- PROVIDED DATA:
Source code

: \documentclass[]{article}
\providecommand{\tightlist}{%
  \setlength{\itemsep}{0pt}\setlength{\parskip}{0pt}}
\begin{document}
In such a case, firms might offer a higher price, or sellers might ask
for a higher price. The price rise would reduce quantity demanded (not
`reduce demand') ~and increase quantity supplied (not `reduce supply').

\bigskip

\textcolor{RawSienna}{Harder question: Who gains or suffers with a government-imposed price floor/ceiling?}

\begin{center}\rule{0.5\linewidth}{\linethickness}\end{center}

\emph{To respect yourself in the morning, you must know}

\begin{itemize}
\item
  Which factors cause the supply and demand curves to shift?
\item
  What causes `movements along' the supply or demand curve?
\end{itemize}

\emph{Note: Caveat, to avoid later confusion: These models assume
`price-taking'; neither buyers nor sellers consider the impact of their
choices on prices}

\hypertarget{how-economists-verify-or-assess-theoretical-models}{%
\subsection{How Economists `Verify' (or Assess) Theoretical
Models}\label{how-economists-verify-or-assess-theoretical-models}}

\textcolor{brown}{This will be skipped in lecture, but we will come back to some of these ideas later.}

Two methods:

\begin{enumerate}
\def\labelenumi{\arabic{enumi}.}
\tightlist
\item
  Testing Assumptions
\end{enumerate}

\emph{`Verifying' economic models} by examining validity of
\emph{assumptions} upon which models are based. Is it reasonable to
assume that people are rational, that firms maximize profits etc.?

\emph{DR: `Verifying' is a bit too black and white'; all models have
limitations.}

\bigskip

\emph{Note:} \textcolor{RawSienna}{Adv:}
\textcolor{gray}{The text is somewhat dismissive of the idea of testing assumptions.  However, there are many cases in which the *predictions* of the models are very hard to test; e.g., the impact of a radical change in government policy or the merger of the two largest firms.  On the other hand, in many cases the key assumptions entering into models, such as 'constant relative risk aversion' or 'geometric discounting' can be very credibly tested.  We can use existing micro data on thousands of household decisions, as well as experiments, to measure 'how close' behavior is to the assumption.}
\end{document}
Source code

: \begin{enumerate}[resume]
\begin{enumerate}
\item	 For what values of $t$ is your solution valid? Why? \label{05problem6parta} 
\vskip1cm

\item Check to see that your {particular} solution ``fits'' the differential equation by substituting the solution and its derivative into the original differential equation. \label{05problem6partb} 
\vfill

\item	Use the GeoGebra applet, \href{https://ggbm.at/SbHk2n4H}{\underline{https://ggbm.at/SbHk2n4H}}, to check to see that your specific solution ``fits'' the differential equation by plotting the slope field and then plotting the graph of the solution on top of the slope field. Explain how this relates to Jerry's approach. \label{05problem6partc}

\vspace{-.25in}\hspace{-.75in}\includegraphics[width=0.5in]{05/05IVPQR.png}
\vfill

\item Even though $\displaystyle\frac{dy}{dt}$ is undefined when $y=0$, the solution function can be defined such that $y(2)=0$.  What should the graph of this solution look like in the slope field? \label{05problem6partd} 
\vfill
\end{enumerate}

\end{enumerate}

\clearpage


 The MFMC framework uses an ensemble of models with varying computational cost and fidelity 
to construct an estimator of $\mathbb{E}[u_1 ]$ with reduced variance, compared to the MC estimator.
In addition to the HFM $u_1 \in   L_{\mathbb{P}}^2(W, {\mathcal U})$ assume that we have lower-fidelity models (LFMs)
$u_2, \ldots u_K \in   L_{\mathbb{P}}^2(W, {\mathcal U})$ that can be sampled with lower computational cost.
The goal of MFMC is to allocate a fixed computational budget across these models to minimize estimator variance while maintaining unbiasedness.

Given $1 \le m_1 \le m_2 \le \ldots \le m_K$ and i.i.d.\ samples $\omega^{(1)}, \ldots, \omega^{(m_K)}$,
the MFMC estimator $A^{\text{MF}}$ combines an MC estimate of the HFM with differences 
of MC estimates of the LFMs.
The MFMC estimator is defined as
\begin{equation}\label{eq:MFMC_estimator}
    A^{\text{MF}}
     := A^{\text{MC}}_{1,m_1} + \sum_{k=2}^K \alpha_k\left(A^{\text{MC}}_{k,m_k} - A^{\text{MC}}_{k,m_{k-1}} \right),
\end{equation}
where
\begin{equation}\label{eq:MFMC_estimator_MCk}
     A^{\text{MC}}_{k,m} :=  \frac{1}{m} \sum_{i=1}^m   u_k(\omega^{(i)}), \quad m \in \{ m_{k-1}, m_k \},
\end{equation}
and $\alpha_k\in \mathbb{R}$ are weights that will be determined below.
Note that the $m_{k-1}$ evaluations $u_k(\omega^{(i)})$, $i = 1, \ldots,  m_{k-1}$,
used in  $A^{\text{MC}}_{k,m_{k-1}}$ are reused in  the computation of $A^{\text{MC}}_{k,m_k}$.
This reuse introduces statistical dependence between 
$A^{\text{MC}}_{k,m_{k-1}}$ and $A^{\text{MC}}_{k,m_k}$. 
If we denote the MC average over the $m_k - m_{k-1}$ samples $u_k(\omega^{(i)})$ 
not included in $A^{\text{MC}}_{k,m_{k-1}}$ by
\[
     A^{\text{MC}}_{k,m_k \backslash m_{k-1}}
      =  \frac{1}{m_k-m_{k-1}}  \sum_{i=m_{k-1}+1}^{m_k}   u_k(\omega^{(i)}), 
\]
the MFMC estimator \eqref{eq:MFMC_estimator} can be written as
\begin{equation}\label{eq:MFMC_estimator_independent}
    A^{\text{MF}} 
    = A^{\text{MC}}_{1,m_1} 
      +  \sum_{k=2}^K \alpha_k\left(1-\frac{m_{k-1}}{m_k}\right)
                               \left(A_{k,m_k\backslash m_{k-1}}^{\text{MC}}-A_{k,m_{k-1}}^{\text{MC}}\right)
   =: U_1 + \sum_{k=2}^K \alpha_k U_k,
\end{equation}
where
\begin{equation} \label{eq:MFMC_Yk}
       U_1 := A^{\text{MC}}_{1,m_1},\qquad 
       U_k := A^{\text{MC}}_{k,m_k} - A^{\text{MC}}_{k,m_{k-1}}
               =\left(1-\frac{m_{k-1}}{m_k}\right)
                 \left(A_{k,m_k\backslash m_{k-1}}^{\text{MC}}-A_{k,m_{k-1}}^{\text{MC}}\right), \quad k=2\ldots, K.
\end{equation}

- THE TASK: Each line holding the string "mathcal" counts once. Work out the number of such lines in the data and give only that.

- OUTPUT BELOW: 2